=== Material provided ===

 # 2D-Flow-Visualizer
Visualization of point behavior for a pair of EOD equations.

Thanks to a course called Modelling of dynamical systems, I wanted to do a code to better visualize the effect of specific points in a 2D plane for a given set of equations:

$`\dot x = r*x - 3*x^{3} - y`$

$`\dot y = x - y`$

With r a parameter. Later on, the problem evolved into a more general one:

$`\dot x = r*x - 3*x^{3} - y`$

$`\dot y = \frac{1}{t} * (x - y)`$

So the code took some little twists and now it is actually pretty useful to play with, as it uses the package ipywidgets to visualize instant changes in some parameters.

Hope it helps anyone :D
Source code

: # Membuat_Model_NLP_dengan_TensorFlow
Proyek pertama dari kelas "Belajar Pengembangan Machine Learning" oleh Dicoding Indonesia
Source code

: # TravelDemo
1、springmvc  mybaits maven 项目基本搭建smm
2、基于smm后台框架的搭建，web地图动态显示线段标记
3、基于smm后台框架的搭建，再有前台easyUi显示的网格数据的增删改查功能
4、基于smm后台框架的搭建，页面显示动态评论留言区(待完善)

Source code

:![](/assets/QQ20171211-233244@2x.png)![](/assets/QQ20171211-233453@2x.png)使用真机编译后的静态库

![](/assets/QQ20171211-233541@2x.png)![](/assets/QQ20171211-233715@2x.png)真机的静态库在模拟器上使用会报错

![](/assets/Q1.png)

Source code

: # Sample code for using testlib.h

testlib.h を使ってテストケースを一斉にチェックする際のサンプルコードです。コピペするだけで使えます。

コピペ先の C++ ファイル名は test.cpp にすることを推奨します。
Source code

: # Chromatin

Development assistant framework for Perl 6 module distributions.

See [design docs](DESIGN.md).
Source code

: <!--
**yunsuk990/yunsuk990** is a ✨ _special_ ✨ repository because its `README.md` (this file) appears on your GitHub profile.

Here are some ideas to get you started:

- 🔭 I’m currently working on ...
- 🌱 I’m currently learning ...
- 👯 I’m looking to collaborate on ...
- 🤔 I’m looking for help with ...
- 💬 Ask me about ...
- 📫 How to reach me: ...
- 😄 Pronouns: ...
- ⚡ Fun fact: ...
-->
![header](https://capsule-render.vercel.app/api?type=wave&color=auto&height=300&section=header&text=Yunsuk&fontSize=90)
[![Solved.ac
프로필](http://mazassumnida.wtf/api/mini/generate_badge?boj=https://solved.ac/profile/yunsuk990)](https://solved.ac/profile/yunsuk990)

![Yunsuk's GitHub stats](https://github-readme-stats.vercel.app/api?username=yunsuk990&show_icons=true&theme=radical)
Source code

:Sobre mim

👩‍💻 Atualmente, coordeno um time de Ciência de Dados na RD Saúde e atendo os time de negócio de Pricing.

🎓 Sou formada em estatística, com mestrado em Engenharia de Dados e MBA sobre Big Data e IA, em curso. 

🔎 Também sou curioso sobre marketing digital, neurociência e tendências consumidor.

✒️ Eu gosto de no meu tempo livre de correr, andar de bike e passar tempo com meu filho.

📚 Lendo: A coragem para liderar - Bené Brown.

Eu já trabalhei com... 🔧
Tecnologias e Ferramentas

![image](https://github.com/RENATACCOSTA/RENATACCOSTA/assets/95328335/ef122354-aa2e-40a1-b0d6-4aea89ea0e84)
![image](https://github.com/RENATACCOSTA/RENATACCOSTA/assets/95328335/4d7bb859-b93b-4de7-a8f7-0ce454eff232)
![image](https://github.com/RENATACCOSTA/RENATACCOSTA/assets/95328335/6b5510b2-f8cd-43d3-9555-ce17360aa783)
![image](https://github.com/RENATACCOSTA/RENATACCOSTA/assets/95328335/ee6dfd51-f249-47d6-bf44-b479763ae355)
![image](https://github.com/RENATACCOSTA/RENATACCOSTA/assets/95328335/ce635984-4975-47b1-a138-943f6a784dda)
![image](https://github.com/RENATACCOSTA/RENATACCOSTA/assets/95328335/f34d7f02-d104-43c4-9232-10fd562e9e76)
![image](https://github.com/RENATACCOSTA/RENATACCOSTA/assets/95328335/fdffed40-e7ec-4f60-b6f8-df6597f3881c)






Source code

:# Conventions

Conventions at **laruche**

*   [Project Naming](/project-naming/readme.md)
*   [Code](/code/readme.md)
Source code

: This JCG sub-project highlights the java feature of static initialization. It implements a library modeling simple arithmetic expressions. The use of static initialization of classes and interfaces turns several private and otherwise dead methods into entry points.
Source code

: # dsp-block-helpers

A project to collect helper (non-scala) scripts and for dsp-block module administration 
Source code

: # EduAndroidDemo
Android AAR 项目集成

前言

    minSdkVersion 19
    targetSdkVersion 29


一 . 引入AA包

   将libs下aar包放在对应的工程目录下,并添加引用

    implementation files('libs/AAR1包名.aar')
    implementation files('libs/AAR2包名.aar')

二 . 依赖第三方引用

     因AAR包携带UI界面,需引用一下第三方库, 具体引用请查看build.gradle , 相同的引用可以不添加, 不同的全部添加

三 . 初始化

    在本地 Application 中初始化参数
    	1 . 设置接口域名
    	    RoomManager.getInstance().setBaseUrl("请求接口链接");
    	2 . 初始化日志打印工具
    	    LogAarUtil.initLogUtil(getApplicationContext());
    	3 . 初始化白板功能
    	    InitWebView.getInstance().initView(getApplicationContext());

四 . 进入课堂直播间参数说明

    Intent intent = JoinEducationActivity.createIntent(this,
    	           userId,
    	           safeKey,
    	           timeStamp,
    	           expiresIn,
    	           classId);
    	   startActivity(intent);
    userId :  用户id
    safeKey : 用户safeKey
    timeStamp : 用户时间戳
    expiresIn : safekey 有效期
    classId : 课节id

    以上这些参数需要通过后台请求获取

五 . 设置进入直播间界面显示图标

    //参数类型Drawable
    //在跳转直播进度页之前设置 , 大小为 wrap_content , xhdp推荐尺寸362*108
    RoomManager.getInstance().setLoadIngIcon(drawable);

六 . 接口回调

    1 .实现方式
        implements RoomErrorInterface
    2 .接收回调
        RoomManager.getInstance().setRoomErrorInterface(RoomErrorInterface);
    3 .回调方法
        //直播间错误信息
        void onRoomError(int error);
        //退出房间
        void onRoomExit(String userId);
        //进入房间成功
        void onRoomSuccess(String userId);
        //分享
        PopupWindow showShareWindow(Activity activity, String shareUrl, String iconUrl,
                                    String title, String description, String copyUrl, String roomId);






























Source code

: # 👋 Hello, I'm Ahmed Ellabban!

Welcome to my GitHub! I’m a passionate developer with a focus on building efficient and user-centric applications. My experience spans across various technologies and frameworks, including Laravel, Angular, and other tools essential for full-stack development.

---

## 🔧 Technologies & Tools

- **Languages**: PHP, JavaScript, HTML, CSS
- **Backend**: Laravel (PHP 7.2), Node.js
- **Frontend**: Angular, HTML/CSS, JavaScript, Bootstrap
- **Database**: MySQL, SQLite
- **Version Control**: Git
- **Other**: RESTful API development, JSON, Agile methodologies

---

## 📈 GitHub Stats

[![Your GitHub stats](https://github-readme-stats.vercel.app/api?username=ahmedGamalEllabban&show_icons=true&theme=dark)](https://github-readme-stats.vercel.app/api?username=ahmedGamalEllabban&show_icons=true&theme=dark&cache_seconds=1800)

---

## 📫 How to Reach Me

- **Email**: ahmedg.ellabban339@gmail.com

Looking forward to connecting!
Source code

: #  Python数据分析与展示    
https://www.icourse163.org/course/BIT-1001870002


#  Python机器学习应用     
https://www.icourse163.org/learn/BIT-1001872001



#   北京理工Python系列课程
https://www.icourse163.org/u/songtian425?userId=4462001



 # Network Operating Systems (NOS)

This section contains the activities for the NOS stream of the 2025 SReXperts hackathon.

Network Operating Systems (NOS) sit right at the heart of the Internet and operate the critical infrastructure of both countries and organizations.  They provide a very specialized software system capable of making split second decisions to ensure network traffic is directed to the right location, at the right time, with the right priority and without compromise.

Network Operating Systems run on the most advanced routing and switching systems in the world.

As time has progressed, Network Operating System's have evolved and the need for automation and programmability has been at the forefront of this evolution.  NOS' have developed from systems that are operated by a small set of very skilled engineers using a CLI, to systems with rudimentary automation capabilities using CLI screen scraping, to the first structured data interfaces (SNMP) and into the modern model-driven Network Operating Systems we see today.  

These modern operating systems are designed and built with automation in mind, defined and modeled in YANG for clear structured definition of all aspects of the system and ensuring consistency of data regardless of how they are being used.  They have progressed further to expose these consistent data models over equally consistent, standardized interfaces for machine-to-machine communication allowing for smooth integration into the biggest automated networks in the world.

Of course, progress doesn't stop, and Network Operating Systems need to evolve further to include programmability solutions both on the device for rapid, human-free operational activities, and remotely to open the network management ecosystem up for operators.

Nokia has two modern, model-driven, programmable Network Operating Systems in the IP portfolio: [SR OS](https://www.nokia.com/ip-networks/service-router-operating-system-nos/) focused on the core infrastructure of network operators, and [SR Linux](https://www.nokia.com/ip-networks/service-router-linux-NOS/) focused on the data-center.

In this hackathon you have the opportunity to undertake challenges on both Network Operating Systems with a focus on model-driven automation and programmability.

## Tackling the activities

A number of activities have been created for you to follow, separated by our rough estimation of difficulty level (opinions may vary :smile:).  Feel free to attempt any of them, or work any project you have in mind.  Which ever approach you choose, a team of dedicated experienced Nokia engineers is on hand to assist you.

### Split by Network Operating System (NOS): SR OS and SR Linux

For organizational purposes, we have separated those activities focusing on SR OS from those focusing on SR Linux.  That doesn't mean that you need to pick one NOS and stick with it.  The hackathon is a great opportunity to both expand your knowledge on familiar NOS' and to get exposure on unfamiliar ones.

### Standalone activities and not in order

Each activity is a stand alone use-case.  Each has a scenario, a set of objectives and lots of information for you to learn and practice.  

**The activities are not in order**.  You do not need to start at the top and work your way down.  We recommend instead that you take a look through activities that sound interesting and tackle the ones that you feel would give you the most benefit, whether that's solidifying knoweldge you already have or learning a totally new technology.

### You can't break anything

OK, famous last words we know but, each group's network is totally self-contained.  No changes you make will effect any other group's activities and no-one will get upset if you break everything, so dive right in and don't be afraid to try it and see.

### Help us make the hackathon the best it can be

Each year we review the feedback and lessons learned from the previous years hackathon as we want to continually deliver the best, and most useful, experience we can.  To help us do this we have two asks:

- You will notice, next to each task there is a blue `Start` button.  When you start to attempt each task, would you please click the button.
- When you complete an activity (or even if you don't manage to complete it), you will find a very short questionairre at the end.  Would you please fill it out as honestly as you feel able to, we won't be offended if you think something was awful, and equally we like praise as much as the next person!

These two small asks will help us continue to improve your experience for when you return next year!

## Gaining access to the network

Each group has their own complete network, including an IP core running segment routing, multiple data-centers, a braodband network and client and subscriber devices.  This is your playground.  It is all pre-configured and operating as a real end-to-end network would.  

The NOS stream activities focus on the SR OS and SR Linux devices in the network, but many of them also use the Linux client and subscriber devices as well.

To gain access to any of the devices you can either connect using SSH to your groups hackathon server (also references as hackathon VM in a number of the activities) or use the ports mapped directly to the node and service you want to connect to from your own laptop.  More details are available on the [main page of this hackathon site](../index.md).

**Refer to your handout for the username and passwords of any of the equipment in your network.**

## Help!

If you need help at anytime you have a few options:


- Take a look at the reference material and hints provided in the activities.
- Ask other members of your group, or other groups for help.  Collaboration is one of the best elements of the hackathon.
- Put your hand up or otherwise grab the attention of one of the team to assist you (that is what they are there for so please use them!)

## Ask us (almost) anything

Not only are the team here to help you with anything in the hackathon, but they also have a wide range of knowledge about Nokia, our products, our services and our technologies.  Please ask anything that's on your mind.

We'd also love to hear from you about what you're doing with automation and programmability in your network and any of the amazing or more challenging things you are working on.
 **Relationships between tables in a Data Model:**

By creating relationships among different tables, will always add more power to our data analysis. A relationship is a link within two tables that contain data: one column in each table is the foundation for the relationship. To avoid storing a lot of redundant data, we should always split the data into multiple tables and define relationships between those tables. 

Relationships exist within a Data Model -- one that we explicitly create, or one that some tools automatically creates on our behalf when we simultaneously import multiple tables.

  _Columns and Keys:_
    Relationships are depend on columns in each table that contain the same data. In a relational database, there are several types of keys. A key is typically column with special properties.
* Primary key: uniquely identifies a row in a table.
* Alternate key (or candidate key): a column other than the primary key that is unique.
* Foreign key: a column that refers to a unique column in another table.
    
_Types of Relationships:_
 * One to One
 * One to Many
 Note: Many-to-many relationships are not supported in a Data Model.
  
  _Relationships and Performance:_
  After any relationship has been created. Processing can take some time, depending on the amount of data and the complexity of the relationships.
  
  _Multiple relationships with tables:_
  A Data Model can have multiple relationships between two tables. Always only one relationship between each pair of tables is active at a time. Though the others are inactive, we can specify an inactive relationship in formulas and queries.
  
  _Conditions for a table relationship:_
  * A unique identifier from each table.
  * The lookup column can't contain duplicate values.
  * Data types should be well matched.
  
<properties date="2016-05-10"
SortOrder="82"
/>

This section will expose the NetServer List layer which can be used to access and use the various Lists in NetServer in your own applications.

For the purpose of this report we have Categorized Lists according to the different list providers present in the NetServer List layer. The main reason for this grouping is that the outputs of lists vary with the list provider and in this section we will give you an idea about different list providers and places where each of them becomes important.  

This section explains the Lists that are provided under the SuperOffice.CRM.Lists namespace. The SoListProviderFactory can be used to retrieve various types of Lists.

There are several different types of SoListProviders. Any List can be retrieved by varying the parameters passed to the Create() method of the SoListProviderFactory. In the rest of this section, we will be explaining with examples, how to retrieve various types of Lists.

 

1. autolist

===

**Required work:** Look through the lines above for "project". Say how many have it, and give no other words.

**Written response:** 4